As the frozen world of northern Minnesota served so well in A Simple Plan to represent the coldness of the human heart, Raimi and cinematographer Jamie Anderson use the dank, swampy locations of southern Georgia to suggest a literal incarnation of the moral and spiritual morass through which the film's characters are constantly dragging themselves. The narrative tension in The Gift is escalated by the fact that Thornton and Epperson set it against a realistic backdrop of familial violence, both spousal and child abuse. The patterns of violence that haunt several of the characters' lives are hard to forget, and they are carefully and effectively interwoven with the more sensationalistic aspects of the story. The result is an absorbing mystery that is as memorable for its human angle as it is for its intricate plotting and surprise revelations.

The Gift DVD

Aspect Ratio1.85:1
AnamorphicYes
Audio Dolby Digital 5.1 Surround
Dolby 2.0 Surround
LanguagesEnglish (5.1, 2.0), French (2.0)
SubtitlesEnglish
Supplements The Gift: A Look Inside 11-minute featurette
Original theatrical trailer
Music video "Furnace Room Lullaby" by Neko Case & Her Brothers
DistributorParamount Pictures
SRP$29.95

VIDEO
The anamorphic widescreen (1.85:1) image on this disc is stunning. Crisp, clear, and finely detailed, it brings out all the nuances of the Southern backwater swamps that set the movie's tone. Lighting--which is sometimes naturalistic but often highly stylized--is particularly good, with strong contrast and deep, inky blacks that also feature excellent shadow detail. Grain is kept to a bare minimum except for one odd shot that sticks out like a sore thumb in Chapter 43: It is a shot-reverse shot conversation between Cate Blanchett and Giovanni Ribisi, and for some reason the shots of Ribisi are clear and sharp while the shots of Blanchett are noticeably grainier than any other shot in the movie. Oh well--it's a minor thing in an otherwise excellent transfer.

AUDIO
The Dolby Digital 5.1 surround soundtrack is incredibly effective, creating and sustaining an aural mood of intense tension and dread throughout. The opening credits sequences is a great example, with the enveloping sounds of the swamp that is startlingly punctuated with a deep, heavy roll of crackling thunder than reverberates from front to rear in an excellent use of naturalistic imaging, eventually giving way to a foreboding piano score. The soundtrack is at its best in the details--the wind whistling through cypress trees, chirping crickets, the sound of water dripping--although it really grabs you with effective "boo" moments that are heavily reliant on the clarity of the soundtrack (listen closely to the skin-crawling aural details of Katie Holmes' horrific voice when Blanchett discovers her sitting in the bathtub in Chapter 36).

SUPPLEMENTS
The supplements are a bit disappointing, as I had been hoping for an audio commentary from director Sam Raimi, something that was also missing from Paramount's DVD of A Simple Plan.
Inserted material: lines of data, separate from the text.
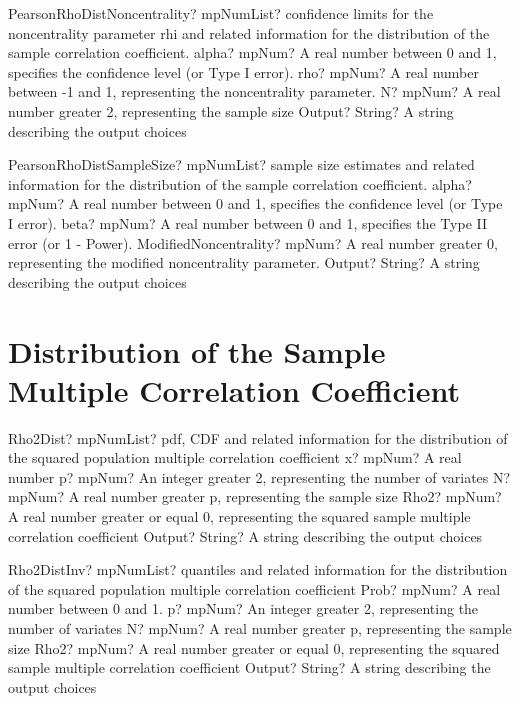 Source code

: \documentclass[12pt,a4paper,openany]{book}
\begin{document}
\begin{mpFunctionsExtract}
\mpFunctionFourNotImplemented
{PearsonRhoDistNoncentrality? mpNumList? confidence limits for the noncentrality parameter rhi and related information for the distribution of the sample correlation coefficient.}
{alpha? mpNum? A real number between 0 and 1, specifies the confidence level (or Type I error).}
{rho? mpNum? A real number between -1 and 1, representing the noncentrality parameter.}
{N? mpNum? A real number greater 2, representing the sample size}
{Output? String? A string describing the output choices}
\end{mpFunctionsExtract}

\begin{mpFunctionsExtract}
\mpFunctionFourNotImplemented
{PearsonRhoDistSampleSize? mpNumList? sample size estimates and related information for the distribution of the sample correlation coefficient.}
{alpha? mpNum? A real number between 0 and 1, specifies the confidence level (or Type I error).}
{beta? mpNum?  A real number between 0 and 1, specifies the Type II error (or 1 - Power).}
{ModifiedNoncentrality? mpNum? A real number greater 0, representing the modified noncentrality parameter.}
{Output? String? A string describing the output choices}
\end{mpFunctionsExtract}

\section{Distribution of the Sample Multiple Correlation Coefficient}

\begin{mpFunctionsExtract}
\mpFunctionFiveNotImplemented
{Rho2Dist? mpNumList? pdf, CDF and related information for the distribution of the squared population multiple correlation coefficient}
{x? mpNum? A real number}
{p? mpNum? An integer greater 2, representing the number of variates}
{N? mpNum? A real number greater p, representing the sample size}
{Rho2? mpNum? A real number greater or equal 0, representing the squared sample multiple correlation coefficient}
{Output? String? A string describing the output choices}
\end{mpFunctionsExtract}

\begin{mpFunctionsExtract}
\mpFunctionFiveNotImplemented
{Rho2DistInv? mpNumList? quantiles and related information for the distribution of the squared population multiple correlation coefficient}
{Prob? mpNum? A real number between 0 and 1.}
{p? mpNum? An integer greater 2, representing the number of variates}
{N? mpNum? A real number greater p, representing the sample size}
{Rho2? mpNum? A real number greater or equal 0, representing the squared sample multiple correlation coefficient}
{Output? String? A string describing the output choices}
\end{mpFunctionsExtract}
\end{document}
The disc does offer The Gift: A Look Inside, an 11-minute featurette that contains brief interviews with Raimi, Cate Blanchett, Giovanni Ribisi, Keanu Reeves, Katie Holmes, Greg Kinnear, and Hilary Swank (too bad screenwriters Billy Bob Thornton and Tom Epperson couldn't have been corralled to give their take on the movie--I'd be much more interested to hear what they have to say about the characters than Katie Holmes). It's basically run-of-the-mill promotional stuff, without much real insight into the production.

Other supplements include the original theatrical trailer presented in nonanamorphic widescreen and the music video for "Furnace Room Lullaby" by Neko Case & Her Brother.